The F1F0-ATP synthase provides ∼90% of cardiac ATP, yet little is known regarding its regulation under normal or pathological conditions. Previously, we demonstrated that protein kinase Cδ (PKCδ) inhibits F1F0 activity via an interaction with the “d” subunit of F1F0-ATP synthase (dF1F0) in neonatal cardiac myocytes (NCMs) (Nguyen, T., Ogbi, M., and Johnson, J. A. (2008) J. Biol. Chem. 283, 29831–29840). We have now identified a dF1F0-derived peptide (NH2-2AGRKLALKTIDWVSF16-COOH) that inhibits PKCδ binding to dF1F0 in overlay assays. We have also identified a second dF1F0-derived peptide (NH2-111RVREYEKQLEKIKNMI126-COOH) that facilitates PKCδ binding to dF1F0. Incubation of NCMs with versions of these peptides containing HIV-Tat protein transduction and mammalian mitochondrial targeting sequences resulted in their delivery into mitochondria. Preincubation of NCMs, with 10 nm extracellular concentrations of the mitochondrially targeted PKCδ-dF1F0 interaction inhibitor, decreased 100 nm 4β-phorbol 12-myristate 13-acetate (4β-PMA)-induced co-immunoprecipitation of PKCδ with dF1F0 by 50 ± 15% and abolished the 30 nm 4β-PMA-induced inhibition of F1F0-ATPase activity. A scrambled sequence (inactive) peptide, which contained HIV-Tat and mitochondrial targeting sequences, was without effect. In contrast, the cell-permeable, mitochondrially targeted PKCδ-dF1F0 facilitator peptide by itself induced the PKCδ-dF1F0 co-immunoprecipitation and inhibited F1F0-ATPase activity.
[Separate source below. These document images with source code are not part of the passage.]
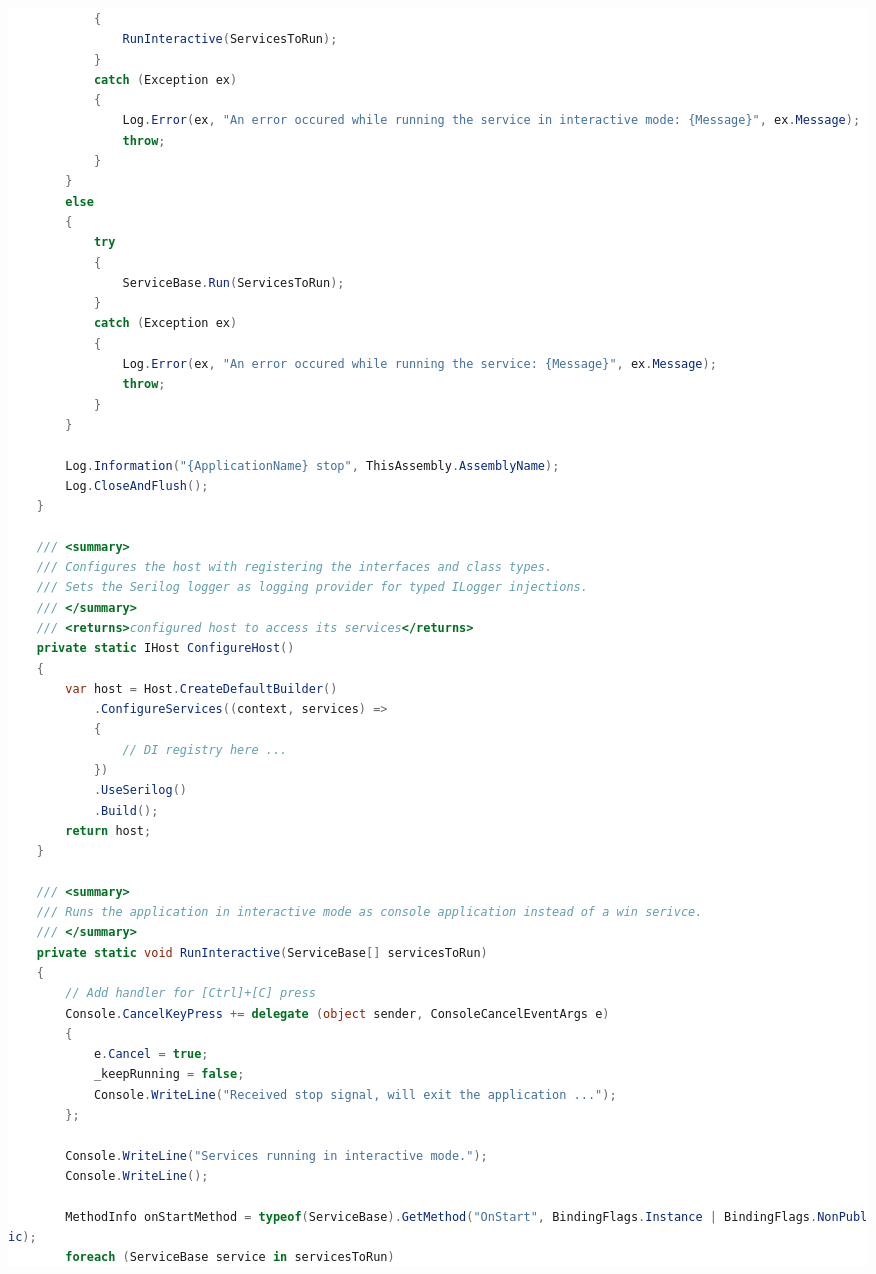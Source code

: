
 ```csharp
            {
                RunInteractive(ServicesToRun);
            }
            catch (Exception ex)
            {
                Log.Error(ex, "An error occured while running the service in interactive mode: {Message}", ex.Message);
                throw;
            }
        }
        else
        {
            try
            {
                ServiceBase.Run(ServicesToRun);
            }
            catch (Exception ex)
            {
                Log.Error(ex, "An error occured while running the service: {Message}", ex.Message);
                throw;
            }
        }

        Log.Information("{ApplicationName} stop", ThisAssembly.AssemblyName);
        Log.CloseAndFlush();
    }

    /// <summary>
    /// Configures the host with registering the interfaces and class types.
    /// Sets the Serilog logger as logging provider for typed ILogger injections.
    /// </summary>
    /// <returns>configured host to access its services</returns>
    private static IHost ConfigureHost()
    {
        var host = Host.CreateDefaultBuilder()
            .ConfigureServices((context, services) =>
            {
                // DI registry here ...
            })
            .UseSerilog()
            .Build();
        return host;
    }

    /// <summary>
    /// Runs the application in interactive mode as console application instead of a win serivce.
    /// </summary>
    private static void RunInteractive(ServiceBase[] servicesToRun)
    {
        // Add handler for [Ctrl]+[C] press
        Console.CancelKeyPress += delegate (object sender, ConsoleCancelEventArgs e)
        {
            e.Cancel = true;
            _keepRunning = false;
            Console.WriteLine("Received stop signal, will exit the application ...");
        };

        Console.WriteLine("Services running in interactive mode.");
        Console.WriteLine();

        MethodInfo onStartMethod = typeof(ServiceBase).GetMethod("OnStart", BindingFlags.Instance | BindingFlags.NonPublic);
        foreach (ServiceBase service in servicesToRun)
```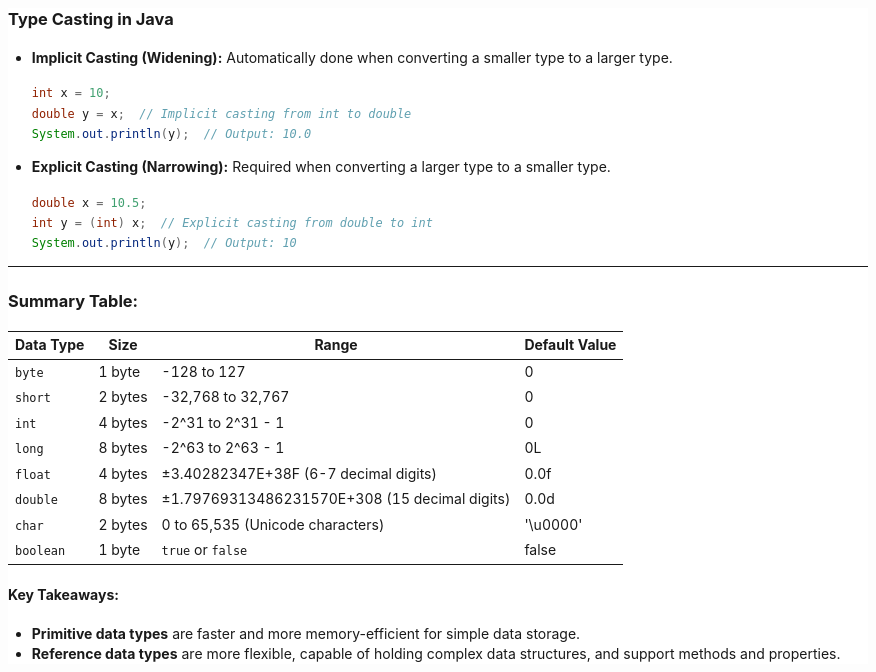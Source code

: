 
### **Type Casting in Java**

- **Implicit Casting (Widening):** Automatically done when converting a smaller type to a larger type.
    ```java
    int x = 10;
    double y = x;  // Implicit casting from int to double
    System.out.println(y);  // Output: 10.0
    ```

- **Explicit Casting (Narrowing):** Required when converting a larger type to a smaller type.
    ```java
    double x = 10.5;
    int y = (int) x;  // Explicit casting from double to int
    System.out.println(y);  // Output: 10
    ```

---

### **Summary Table:**

| **Data Type** | **Size** | **Range**                                      | **Default Value** |
|---------------|----------|------------------------------------------------|-------------------|
| `byte`        | 1 byte   | -128 to 127                                    | 0                 |
| `short`       | 2 bytes  | -32,768 to 32,767                              | 0                 |
| `int`         | 4 bytes  | -2^31 to 2^31 - 1                              | 0                 |
| `long`        | 8 bytes  | -2^63 to 2^63 - 1                              | 0L                |
| `float`       | 4 bytes  | ±3.40282347E+38F (6-7 decimal digits)          | 0.0f              |
| `double`      | 8 bytes  | ±1.79769313486231570E+308 (15 decimal digits)  | 0.0d              |
| `char`        | 2 bytes  | 0 to 65,535 (Unicode characters)               | '\u0000'          |
| `boolean`     | 1 byte   | `true` or `false`                              | false             |

#### **Key Takeaways:**
- **Primitive data types** are faster and more memory-efficient for simple data storage.
- **Reference data types** are more flexible, capable of holding complex data structures, and support methods and properties.

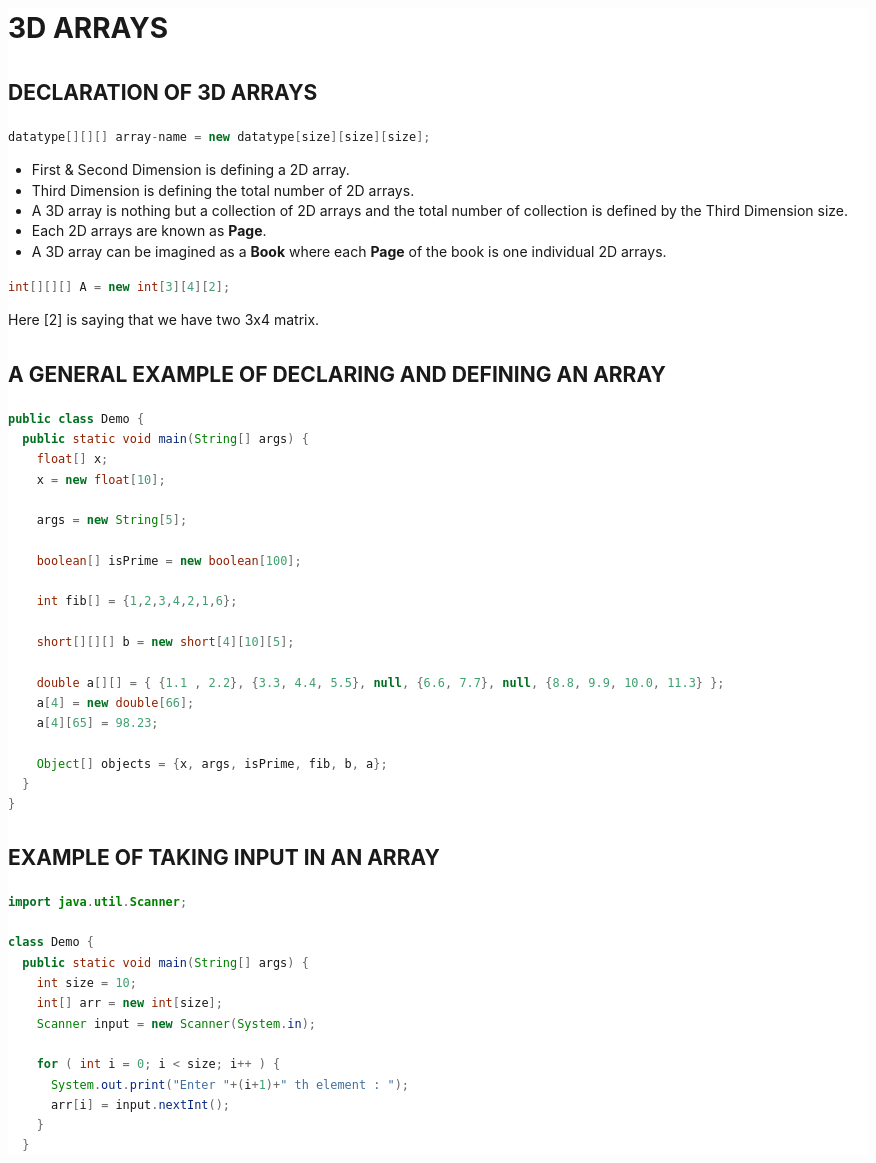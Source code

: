 
# 3D ARRAYS

## DECLARATION OF 3D ARRAYS
```java
datatype[][][] array-name = new datatype[size][size][size];
```
- First & Second Dimension is defining a 2D array.
- Third Dimension is defining the total number of 2D arrays.
- A 3D array is nothing but a collection of 2D arrays and the total number of collection is defined by the Third Dimension size.
- Each 2D arrays are known as **Page**.
- A 3D array can be imagined as a **Book** where each **Page** of the book is one individual 2D arrays.

```java
int[][][] A = new int[3][4][2];
```
Here [2] is saying that we have two 3x4 matrix.



## A GENERAL EXAMPLE OF DECLARING AND DEFINING AN ARRAY
```java
public class Demo {
  public static void main(String[] args) {
    float[] x;
    x = new float[10];
    
    args = new String[5];
    
    boolean[] isPrime = new boolean[100];
    
    int fib[] = {1,2,3,4,2,1,6};
    
    short[][][] b = new short[4][10][5];
    
    double a[][] = { {1.1 , 2.2}, {3.3, 4.4, 5.5}, null, {6.6, 7.7}, null, {8.8, 9.9, 10.0, 11.3} };
    a[4] = new double[66];
    a[4][65] = 98.23;
    
    Object[] objects = {x, args, isPrime, fib, b, a};
  }
}
```


## EXAMPLE OF TAKING INPUT IN AN ARRAY

```java
import java.util.Scanner;

class Demo {
  public static void main(String[] args) {
    int size = 10;
    int[] arr = new int[size];
    Scanner input = new Scanner(System.in);
    
    for ( int i = 0; i < size; i++ ) {
      System.out.print("Enter "+(i+1)+" th element : ");
      arr[i] = input.nextInt();
    }
  }
```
In in vitro PKC add-back experiments, the PKCδ-F1F0 inhibitor blocked PKCδ-mediated inhibition of F1F0-ATPase activity, whereas the facilitator induced inhibition. We have developed the first cell-permeable, mitochondrially targeted modulators of the PKCδ-dF1F0 interaction in NCMs. These novel peptides will improve our understanding of cardiac F1F0 regulation and may have potential as therapeutics to attenuate cardiac injury.